One way to learn how important coffee is to some people is to sit in a jury room under bailiff lock & key without coffee for 7 1/2 hours. This pretty much describes my current existence at the aforementioned SF Glamour Slammer. I’m tempted to sneak in my own personal French press — if not for facing down 11 other irritable jurors who might use me to re-enact violent criminal conduct. Purely for demonstration purposes, and not necessarily to get at my coffee, of course. After all, there will be 11 witnesses.

Living in a claustrophobic box where the walls block out all possible physical and electronic contact with the outside world hasn’t afforded many opportunities to read, let alone report on, some of the latest coffee news. But this one blog post oddity from The Weekly Standard caught our eye today: More Bad News for Starbucks – The Weekly Standard.

Starbucks and the Death of the Shotglass

Originally reported as a rumor by one of our readers last February (and later verified in The Washington Post), Starbucks management (read: CEO Howard Schultz) decided to introduce shotglasses in the production of their espresso drinks.
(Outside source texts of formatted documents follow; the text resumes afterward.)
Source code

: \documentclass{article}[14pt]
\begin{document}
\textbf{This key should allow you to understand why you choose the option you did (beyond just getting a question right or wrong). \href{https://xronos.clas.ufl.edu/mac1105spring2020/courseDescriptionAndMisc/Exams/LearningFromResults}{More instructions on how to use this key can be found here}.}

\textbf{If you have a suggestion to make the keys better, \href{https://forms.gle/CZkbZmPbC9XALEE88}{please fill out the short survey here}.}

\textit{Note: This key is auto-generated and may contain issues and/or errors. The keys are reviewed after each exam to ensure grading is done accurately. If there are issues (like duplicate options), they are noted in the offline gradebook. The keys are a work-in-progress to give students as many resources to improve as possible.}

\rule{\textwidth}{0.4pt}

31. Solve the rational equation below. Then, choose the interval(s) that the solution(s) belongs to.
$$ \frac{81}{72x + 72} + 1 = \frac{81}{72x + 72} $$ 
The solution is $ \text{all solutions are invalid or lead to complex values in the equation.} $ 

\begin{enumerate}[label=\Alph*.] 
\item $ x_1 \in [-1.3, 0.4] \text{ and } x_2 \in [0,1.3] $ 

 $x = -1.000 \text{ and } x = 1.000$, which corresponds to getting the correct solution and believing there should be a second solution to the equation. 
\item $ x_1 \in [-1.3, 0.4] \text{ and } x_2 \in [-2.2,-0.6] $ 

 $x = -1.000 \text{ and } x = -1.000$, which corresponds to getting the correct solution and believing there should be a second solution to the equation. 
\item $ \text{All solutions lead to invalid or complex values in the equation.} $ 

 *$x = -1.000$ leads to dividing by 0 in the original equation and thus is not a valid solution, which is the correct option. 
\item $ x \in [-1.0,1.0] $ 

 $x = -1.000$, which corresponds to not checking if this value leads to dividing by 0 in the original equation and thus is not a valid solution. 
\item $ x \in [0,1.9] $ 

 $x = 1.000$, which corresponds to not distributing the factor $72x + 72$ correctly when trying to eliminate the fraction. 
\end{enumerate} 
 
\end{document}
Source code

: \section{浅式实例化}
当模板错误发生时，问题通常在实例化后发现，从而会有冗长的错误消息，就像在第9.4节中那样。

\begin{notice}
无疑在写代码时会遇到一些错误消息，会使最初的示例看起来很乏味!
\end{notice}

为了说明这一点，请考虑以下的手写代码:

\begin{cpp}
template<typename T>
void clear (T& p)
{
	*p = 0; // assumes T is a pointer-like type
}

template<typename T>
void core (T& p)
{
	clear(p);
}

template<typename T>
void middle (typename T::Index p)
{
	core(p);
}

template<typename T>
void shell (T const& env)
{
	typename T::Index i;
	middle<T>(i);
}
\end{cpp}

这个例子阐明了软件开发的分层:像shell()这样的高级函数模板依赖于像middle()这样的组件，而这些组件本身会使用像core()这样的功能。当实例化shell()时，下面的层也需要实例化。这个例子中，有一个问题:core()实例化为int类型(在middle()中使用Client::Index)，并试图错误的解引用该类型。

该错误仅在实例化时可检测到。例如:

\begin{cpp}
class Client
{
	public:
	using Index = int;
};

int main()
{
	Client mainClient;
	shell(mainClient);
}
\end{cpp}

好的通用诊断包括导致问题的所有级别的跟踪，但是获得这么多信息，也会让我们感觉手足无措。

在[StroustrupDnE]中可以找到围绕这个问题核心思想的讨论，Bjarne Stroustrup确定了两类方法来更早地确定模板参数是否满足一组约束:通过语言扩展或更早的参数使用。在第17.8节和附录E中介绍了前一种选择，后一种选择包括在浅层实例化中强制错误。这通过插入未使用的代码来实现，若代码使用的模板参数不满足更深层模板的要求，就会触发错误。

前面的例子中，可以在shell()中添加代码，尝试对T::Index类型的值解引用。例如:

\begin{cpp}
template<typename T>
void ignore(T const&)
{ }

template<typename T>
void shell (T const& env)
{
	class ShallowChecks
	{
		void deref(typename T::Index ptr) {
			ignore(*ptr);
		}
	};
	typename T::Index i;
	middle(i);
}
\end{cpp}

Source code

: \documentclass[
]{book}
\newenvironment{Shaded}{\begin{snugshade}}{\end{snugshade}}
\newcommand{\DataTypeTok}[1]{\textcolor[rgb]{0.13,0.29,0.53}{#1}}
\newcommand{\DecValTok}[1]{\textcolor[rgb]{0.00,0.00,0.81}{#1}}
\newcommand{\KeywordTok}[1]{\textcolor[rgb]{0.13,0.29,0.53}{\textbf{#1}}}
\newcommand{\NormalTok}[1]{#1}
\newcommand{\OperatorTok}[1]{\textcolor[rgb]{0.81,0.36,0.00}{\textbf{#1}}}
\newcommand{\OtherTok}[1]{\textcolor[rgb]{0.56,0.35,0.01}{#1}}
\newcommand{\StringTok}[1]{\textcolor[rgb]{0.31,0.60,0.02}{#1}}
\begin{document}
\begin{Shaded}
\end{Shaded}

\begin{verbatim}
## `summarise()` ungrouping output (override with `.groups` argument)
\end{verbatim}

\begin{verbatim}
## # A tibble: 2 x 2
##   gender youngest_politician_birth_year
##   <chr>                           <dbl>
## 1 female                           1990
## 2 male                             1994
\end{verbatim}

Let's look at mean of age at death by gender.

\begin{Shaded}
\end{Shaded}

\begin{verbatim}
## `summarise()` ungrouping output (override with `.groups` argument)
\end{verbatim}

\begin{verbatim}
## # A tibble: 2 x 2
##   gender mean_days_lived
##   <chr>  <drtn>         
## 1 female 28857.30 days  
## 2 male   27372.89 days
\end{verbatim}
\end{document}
Their idea was to add a little showmanship for the customer by introducing a practice we frowned upon as “anti-quality”.

Tell me why this palid dreck needed a shotglass to begin with again? The Weekly Standard‘s post suggests the practice was a quality measure. But they now cite Starbucks Gossip (a site that seems about as pointless as “Wal-Mart Gossip”) with a new corporate directive: cut out the extra five seconds of showmanship, the extra labor is costing us. The blog post interprets this shift as a move further away from quality towards cost savings, saying, “The company has decided that the quality of its product isn’t what has hurt them. Instead, the new espresso regime is an admission that it’s the economic environment that is weighing on SBUX.”

While the cited reasoning is credible — even if a jury room full of deprived caffeine addicts is direct evidence for the definition of “recession proof” — the great irony here is that eliminating another pointless device used as a “middleman” in the delivery of an espresso drink actually improves the beverage. It’s one less heat sink; it’s one less step to manhandle the espresso’s crema. So it sounds that Starbucks is unwittingly making a move towards better espresso, and they don’t even realize it.

As if there was any question left that Starbucks wasn’t already bankrupt in the quality espresso department.